A suspeita de vínculo do ministro Dias Toffoli, do Supremo Tribunal Federal (STF), com o Tayayá Resort remonta aos tempos da Lava Jato, há quase uma década. O ministro admitiu, neste ano, ser sócio da Maridt, empresa da família que figura entre as proprietárias do resort.
Mensagens citadas em uma representação do senador Renan Calheiros indicam que o ex-procurador Deltan Dallagnol informou que Toffoli seria sócio oculto do primo no empreendimento. O diálogo, de julho de 2016, veio a público após o site The Intercept hackear celulares de envolvidos na Lava Jato, sendo utilizado para embasar acusações contra Dallagnol.
Dias Toffoli reconheceu, em 12 de fevereiro, ser sócio de uma empresa que vendeu o resort, localizado no Paraná, mas negou ter recebido pagamentos do dono do Banco Master.
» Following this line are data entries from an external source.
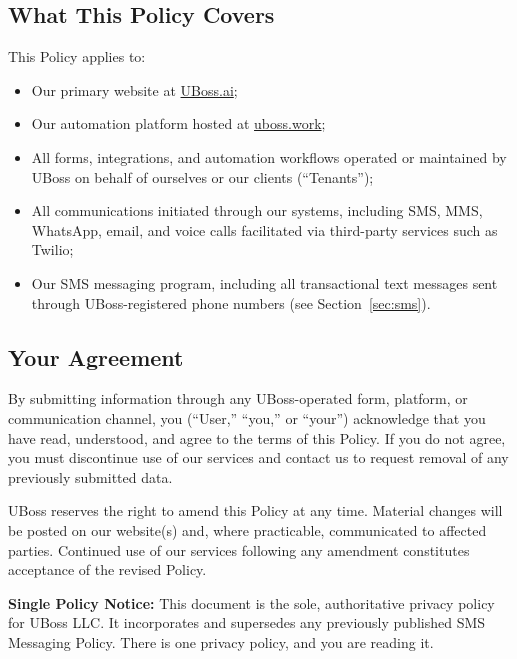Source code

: \documentclass[11pt, letterpaper]{article}
\begin{document}
\subsection{What This Policy Covers}

This Policy applies to:

\begin{itemize}
    \item Our primary website at \href{https://uboss.ai}{UBoss.ai};
    \item Our automation platform hosted at \href{https://uboss.work}{uboss.work};
    \item All forms, integrations, and automation workflows operated or maintained by UBoss
          on behalf of ourselves or our clients (``Tenants'');
    \item All communications initiated through our systems, including SMS, MMS, WhatsApp,
          email, and voice calls facilitated via third-party services such as Twilio;
    \item Our SMS messaging program, including all transactional text messages sent through
          UBoss-registered phone numbers (see Section~\ref{sec:sms}).
\end{itemize}

\subsection{Your Agreement}

By submitting information through any UBoss-operated form, platform, or communication
channel, you (``User,'' ``you,'' or ``your'') acknowledge that you have read, understood,
and agree to the terms of this Policy. If you do not agree, you must discontinue use of
our services and contact us to request removal of any previously submitted data.

UBoss reserves the right to amend this Policy at any time. Material changes will be posted
on our website(s) and, where practicable, communicated to affected parties. Continued use
of our services following any amendment constitutes acceptance of the revised Policy.

\begin{tcolorbox}[keyhighlight]
\textbf{Single Policy Notice:} This document is the sole, authoritative privacy policy
for UBoss LLC. It incorporates and supersedes any previously published SMS Messaging
Policy. There is one privacy policy, and you are reading it.
\end{tcolorbox}
\end{document}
Três dias antes, o diretor da Polícia Federal (PF) entregou um relatório ao presidente do STF, Edson Fachin, mencionando trocas de mensagens sobre pagamentos à Maridt.
A PF extraiu os diálogos do celular do dono do Banco Master, que foi alvo de uma operação de busca e apreensão. A suspeita da PF é de que os pagamentos estejam relacionados ao Tayayá Resort, vendido pela Maridt a um fundo que contava com a participação do Banco Master.